Jakub Kaszuba (born 28 January 1988 in Poland) is a retired Polish footballer who played as a forward.

Early life

Born in 1988, Kaszuba grew up idolizing Sweden international Zlatan Ibrahimović. As a youth player, Kaszuba joined the youth academy of Bałtyk Gdynia. He was nicknamed "Kasza" and was regarded as one of the brightest youth prospects in Poland.

Career

Kaszuba started his career with Bałtyk Gdynia. In total, he scored 27 league goals for them during his first stint there. After that, he signed for Cracovia. He played for the first team while simultaneously playing for their youth team. Kaszubed finished as top scorer of the 2009/10 Youth Ekstraklasa with 13 goals. He also featured in friendlies for the first team. 

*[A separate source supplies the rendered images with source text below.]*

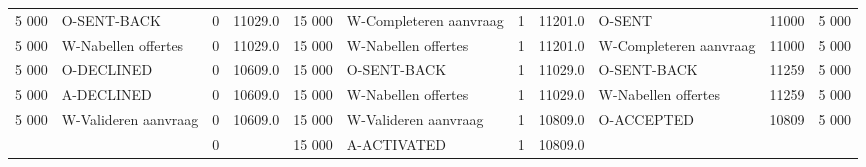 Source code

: \begin{tabular}{rlrlrlrllll}
5 000 & O-SENT-BACK & 0 & 11029.0 & 15 000 & W-Completeren aanvraag & 1 & 11201.0 & O-SENT & 11000 & 5 000 \\
5 000 & W-Nabellen offertes & 0 & 11029.0 & 15 000 & W-Nabellen offertes & 1 & 11201.0 & W-Completeren aanvraag & 11000 & 5 000 \\
5 000 & O-DECLINED & 0 & 10609.0 & 15 000 & O-SENT-BACK & 1 & 11029.0 & O-SENT-BACK & 11259 & 5 000 \\
5 000 & A-DECLINED & 0 & 10609.0 & 15 000 & W-Nabellen offertes & 1 & 11029.0 & W-Nabellen offertes & 11259 & 5 000 \\
5 000 & W-Valideren aanvraag & 0 & 10609.0 & 15 000 & W-Valideren aanvraag & 1 & 10809.0 & O-ACCEPTED & 10809 & 5 000 \\
 &  & 0 &  & 15 000 & A-ACTIVATED & 1 & 10809.0 &  &  &  \\
\bottomrule
\end{tabular}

In total, he made 22 league appearances for Cracovia and scored 2 goals.
He scored his first league goal for Cracovia during a 1-1 draw with Polonia Warsaw, dedicating the goal to his parents, the only goal he scored for the first team during the 2008/09 season.

In 2008/09, he suffered an injury. He returned to play May 2009 after receiving treatment. He scored his second league goal for Cracovia during a 2-6 loss to Lechia Gdańsk, the only goal he scored for the first team during the 2009/10 season.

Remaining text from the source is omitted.